Now when it comes to good stuff, most of us are reasonably confident it exists, right? But what it is and when you get it, that there’s some disagreement on. For those in the post-death extinction camp, it’s pretty clear that life is your only chance to take in good stuff. Hence hedonism, hence sucking the marrow out of life, and such views. Within such a view, it’s safe to say there’s equally strong consensus the good stuff gets doled out disproportionately in this life. Not much you can do about that, except try to share sometimes, and make sure you get enough for yourself.

But for those who think there’s any sort of life after death — on earth as well as for the dead — things get a little complicated. You’ve still got the unfair-distribution problem regarding good stuff on earth, but if you believe there’s life after death, is there good stuff to be had in that spell of days, or not? This is where the world-renouncing camp emerges: that group of people who think the post-death good stuff is actually better than the good stuff life has to offer, so there’s little point getting too caught up with the whole business of life. It’s like that relationship you maintain while waiting for your real soul mate to come along.
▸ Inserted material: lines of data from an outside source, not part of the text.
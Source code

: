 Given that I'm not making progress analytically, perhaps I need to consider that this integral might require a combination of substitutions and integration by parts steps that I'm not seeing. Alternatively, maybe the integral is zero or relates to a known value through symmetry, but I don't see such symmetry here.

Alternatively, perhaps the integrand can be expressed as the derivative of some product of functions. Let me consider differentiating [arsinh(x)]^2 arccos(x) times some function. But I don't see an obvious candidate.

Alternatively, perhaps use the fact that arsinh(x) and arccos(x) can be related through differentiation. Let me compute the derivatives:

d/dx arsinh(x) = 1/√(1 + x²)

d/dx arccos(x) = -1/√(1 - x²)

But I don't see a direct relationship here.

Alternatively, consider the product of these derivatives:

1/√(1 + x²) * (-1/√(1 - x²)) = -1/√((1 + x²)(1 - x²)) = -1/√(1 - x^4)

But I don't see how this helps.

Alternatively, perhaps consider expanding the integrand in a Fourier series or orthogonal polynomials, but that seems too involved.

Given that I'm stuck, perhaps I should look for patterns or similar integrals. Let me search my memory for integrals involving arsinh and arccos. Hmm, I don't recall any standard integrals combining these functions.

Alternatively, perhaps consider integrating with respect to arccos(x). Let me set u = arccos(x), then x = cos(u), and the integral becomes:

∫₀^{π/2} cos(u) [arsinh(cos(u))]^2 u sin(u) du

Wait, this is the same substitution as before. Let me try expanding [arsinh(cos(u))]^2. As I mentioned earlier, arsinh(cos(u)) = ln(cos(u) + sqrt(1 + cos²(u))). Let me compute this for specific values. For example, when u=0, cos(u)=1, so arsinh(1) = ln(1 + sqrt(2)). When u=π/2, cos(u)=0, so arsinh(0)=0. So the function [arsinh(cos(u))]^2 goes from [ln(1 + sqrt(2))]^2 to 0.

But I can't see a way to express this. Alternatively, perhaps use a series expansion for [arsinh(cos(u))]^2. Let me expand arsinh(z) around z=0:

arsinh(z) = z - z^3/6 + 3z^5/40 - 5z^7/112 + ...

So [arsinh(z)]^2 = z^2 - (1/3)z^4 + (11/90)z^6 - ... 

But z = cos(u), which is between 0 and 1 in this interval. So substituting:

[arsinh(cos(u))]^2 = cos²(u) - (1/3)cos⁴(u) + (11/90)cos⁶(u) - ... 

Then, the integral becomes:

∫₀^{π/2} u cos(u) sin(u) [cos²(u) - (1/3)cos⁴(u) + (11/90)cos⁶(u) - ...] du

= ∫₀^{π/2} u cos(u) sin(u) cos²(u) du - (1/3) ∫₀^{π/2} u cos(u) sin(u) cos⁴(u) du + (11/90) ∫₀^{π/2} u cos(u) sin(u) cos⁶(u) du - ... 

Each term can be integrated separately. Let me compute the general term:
In theory, the split between the world-renouncing and the world-embracing camps would closely track the life-death-extinction/life-death-life divide I talked about earlier. But not always so. After all, there’s this thorny problem of certainty. No one’s really come back after death to verify what happens, so both sides — both — are forced into a faith position. Which for the life-death-extinction crowd might mean you try to do a few good things here and there in case there’s any sort of post-life investment program it might be good to save toward, or some sort of, uh, reckoning after death. But for the life-death-life crowd — if that view (supposedly) goes along with renouncing the goods and joys of this world — it means sometimes you start to eye the apparently quite-fun goods of this world a little uncertainly.

Ultimately, I think that’s where a lot of the problem with sex has happened for the Christian tradition. The leadership has tended to decide that since we’re life-death-lifers, we should also be world-renouncers. And while we’re renouncing the “goods” of this world in quasi-Buddhist fashion, we might as well renounce sex as one of the least-fulfilling, most-deceptive and therefore destructive “goods” to be had. Well, OK, maybe that’s slight caricature. But still. A church that’s trying to marshal people around this vision of future ultra-good good stuff (because supposedly that’s the best way to compel our good behavior, which of course is the chief function of the church) will be inclined to demean this world’s goods. Otherwise, you get people like Lot’s wife, who should have been looking toward the future and instead looked back to the part of this world she was leaving, and turned into a pillar of salt! Salt, mind you! (Which was clearly not at all what Jesus meant in that part about being the salt of the earth.)

I’ll admit I’ve been setting up something of a straw man here, but personally I think both extreme world-renouncing and extreme world-embracing are out of balance. In their own way, both tend toward extreme selfishness. Cause who doesn’t want good stuff? We all do. Even us un-admitting masochists. So, depending on where we think it’s at and where it’s gotten (now or later, by grasping or virtue), we put all our energies toward getting it. And this is where sex comes in. Even if, supposedly, you should be in the world-renouncing camp, it’s hard not to notice all the power here. I mean, what, beside what water does to the ground, is possessed of equal life-making force as sex? And it sure seems to be a good time — people hollering and moaning in the closest approximate to non-narcotic ecstasy most of us have probably ever seen (which is why, I’m telling you, more people should listen to Joe Cocker).